- [Instructions to follow]:
Among the entries below, find the line with "In the project directory, you", then quote it and each following line up to and including the line with "### src/common", and nothing else.

- [Input data]:
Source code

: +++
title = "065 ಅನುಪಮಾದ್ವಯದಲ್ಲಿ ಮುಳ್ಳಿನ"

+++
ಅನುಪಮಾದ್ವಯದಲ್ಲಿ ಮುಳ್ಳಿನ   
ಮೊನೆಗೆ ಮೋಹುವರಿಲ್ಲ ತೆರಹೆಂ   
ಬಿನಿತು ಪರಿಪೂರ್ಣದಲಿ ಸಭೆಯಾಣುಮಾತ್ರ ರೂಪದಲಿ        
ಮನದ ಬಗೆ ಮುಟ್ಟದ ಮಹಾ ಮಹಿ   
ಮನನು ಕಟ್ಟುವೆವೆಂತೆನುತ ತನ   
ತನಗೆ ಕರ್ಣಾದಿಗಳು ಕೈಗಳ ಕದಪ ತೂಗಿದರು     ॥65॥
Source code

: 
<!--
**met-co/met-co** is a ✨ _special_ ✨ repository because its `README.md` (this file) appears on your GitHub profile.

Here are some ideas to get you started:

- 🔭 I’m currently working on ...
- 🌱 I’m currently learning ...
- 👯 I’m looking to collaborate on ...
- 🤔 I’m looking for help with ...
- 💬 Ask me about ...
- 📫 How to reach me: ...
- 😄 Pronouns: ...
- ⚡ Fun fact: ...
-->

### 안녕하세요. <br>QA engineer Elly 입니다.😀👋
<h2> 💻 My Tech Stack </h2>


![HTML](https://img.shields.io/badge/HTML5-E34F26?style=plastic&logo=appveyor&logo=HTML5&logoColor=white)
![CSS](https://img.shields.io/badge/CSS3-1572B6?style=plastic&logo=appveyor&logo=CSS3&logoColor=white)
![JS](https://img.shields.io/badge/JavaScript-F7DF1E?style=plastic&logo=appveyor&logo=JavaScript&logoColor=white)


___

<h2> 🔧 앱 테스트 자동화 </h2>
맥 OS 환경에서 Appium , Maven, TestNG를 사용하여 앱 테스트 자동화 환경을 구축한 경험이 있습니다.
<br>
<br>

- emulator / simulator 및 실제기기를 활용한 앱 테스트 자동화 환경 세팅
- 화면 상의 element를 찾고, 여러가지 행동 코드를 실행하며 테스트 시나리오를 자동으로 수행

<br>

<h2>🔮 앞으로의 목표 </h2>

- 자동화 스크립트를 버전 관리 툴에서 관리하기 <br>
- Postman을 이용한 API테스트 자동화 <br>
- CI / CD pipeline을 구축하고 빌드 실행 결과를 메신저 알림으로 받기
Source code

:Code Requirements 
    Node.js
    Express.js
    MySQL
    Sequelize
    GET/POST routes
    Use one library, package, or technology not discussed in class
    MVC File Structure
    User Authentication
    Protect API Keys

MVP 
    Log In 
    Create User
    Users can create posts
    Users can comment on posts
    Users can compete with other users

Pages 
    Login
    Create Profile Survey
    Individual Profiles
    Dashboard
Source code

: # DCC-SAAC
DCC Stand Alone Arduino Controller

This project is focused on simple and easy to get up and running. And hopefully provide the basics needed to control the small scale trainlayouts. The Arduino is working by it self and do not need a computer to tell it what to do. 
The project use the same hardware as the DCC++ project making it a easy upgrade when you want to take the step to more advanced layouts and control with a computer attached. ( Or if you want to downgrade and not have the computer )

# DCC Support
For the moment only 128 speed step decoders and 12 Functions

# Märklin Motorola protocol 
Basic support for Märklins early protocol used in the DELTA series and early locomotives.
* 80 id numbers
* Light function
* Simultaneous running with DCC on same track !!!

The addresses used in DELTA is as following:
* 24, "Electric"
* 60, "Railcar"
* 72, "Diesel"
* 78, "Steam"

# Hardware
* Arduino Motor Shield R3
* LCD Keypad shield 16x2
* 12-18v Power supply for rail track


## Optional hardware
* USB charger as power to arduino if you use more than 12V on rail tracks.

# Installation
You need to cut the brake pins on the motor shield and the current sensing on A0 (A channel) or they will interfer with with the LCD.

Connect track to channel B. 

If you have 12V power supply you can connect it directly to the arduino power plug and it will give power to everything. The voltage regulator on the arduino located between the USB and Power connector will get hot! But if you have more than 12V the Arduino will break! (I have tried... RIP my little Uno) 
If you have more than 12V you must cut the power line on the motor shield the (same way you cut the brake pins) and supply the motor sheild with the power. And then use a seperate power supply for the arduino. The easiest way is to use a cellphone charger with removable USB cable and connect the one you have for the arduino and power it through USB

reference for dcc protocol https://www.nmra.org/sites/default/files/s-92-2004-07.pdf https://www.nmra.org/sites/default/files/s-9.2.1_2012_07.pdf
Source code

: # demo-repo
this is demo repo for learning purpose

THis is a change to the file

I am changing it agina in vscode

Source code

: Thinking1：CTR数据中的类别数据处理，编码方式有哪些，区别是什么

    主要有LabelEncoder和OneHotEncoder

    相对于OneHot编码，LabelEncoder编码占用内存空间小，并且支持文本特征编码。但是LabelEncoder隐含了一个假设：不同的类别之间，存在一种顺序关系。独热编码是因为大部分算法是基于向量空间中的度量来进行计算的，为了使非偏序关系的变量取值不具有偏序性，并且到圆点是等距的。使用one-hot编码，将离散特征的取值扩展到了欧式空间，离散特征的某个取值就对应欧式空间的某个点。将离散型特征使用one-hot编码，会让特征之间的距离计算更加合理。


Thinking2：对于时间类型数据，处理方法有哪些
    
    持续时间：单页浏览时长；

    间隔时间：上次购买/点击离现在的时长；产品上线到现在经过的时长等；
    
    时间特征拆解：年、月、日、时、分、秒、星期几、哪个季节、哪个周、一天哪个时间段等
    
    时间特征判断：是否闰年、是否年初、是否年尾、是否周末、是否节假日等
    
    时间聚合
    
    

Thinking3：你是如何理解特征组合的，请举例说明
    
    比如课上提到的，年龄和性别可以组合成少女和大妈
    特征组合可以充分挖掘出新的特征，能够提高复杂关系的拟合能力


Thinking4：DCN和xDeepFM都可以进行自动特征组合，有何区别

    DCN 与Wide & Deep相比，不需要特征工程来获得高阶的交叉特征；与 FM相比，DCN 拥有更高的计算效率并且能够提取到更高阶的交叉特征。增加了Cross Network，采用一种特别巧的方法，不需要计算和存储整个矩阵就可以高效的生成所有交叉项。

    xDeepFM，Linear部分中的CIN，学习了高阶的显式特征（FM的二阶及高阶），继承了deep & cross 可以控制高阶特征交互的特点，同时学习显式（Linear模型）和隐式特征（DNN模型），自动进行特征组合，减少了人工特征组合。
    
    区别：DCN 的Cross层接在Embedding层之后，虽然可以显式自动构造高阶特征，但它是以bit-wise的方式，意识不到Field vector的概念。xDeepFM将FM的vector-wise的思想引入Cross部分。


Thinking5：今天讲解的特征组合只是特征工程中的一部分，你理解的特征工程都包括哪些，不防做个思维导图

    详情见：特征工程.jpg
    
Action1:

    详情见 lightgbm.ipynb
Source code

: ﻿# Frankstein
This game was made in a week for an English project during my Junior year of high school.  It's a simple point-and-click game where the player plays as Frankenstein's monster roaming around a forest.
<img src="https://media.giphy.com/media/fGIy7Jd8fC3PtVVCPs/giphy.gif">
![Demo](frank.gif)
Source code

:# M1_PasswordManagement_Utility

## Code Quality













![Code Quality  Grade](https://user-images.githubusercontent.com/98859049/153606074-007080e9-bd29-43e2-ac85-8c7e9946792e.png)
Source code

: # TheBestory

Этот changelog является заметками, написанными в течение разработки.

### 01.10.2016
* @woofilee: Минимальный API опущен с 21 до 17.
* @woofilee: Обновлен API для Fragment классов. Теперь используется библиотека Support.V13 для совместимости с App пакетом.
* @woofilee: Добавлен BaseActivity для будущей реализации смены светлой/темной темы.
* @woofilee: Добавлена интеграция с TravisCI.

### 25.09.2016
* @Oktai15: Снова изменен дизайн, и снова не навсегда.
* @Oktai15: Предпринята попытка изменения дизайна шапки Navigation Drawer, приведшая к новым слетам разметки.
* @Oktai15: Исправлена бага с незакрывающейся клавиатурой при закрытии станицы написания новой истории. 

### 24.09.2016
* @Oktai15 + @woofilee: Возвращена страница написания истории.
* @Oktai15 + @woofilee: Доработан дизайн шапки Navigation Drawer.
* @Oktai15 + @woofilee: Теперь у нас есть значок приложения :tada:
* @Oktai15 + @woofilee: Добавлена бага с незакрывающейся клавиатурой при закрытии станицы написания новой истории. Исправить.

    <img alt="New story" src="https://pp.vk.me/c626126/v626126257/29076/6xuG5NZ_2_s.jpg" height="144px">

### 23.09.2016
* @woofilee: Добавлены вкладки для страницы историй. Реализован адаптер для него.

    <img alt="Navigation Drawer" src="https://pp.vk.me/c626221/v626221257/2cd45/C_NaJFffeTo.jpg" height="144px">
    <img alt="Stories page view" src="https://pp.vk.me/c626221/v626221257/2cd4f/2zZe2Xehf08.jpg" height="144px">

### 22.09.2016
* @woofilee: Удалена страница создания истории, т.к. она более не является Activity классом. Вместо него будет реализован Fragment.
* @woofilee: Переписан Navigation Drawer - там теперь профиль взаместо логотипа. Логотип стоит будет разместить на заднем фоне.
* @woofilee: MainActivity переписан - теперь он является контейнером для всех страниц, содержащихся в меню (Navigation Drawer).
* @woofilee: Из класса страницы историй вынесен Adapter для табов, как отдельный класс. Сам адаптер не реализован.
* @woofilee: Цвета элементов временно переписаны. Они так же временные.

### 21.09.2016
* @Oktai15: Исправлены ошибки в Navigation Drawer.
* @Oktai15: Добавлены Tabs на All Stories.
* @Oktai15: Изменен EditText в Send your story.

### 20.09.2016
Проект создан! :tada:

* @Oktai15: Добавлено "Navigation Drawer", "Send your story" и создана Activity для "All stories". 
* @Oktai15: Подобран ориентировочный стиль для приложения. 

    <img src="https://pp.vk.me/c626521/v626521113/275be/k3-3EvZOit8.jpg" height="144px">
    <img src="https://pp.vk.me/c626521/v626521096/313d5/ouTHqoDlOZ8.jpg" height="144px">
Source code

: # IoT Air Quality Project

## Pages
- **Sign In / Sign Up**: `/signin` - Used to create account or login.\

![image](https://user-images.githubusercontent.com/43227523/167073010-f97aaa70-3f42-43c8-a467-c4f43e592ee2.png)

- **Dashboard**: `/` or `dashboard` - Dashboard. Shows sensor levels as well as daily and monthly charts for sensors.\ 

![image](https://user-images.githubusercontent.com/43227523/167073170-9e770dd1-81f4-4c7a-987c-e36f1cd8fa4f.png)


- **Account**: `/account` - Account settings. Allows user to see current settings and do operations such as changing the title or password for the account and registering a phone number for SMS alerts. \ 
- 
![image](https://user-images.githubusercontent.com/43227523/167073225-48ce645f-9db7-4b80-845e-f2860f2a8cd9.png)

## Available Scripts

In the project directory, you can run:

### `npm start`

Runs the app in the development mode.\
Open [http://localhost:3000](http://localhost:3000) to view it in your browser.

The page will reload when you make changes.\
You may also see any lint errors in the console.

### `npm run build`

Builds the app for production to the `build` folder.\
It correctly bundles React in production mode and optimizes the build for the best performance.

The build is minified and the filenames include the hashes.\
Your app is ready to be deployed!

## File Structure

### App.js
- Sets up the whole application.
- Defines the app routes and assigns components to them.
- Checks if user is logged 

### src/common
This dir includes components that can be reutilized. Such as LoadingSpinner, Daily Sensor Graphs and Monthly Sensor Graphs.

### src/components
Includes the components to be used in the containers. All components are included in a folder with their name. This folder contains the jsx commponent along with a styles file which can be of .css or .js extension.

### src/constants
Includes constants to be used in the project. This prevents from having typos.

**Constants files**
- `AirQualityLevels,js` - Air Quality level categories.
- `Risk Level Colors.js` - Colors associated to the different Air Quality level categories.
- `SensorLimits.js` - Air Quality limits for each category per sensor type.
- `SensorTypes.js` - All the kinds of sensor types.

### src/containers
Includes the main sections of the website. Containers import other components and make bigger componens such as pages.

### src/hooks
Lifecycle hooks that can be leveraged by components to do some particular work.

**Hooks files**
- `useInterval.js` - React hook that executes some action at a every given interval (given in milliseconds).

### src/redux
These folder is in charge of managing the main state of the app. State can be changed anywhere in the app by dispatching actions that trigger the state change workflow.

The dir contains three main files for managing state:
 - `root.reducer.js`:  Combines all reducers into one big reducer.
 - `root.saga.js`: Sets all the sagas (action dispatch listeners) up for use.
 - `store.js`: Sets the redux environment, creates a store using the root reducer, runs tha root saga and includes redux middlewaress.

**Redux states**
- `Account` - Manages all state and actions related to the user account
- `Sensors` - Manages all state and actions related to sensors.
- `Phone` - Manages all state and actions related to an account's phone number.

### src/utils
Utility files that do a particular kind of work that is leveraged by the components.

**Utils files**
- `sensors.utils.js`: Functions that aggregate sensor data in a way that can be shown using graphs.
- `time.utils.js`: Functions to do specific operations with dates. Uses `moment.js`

- [Solution for this task]:
In the project directory, you can run:

### `npm start`

Runs the app in the development mode.\
Open [http://localhost:3000](http://localhost:3000) to view it in your browser.

The page will reload when you make changes.\
You may also see any lint errors in the console.

### `npm run build`

Builds the app for production to the `build` folder.\
It correctly bundles React in production mode and optimizes the build for the best performance.

The build is minified and the filenames include the hashes.\
Your app is ready to be deployed!

## File Structure

### App.js
- Sets up the whole application.
- Defines the app routes and assigns components to them.
- Checks if user is logged 

### src/common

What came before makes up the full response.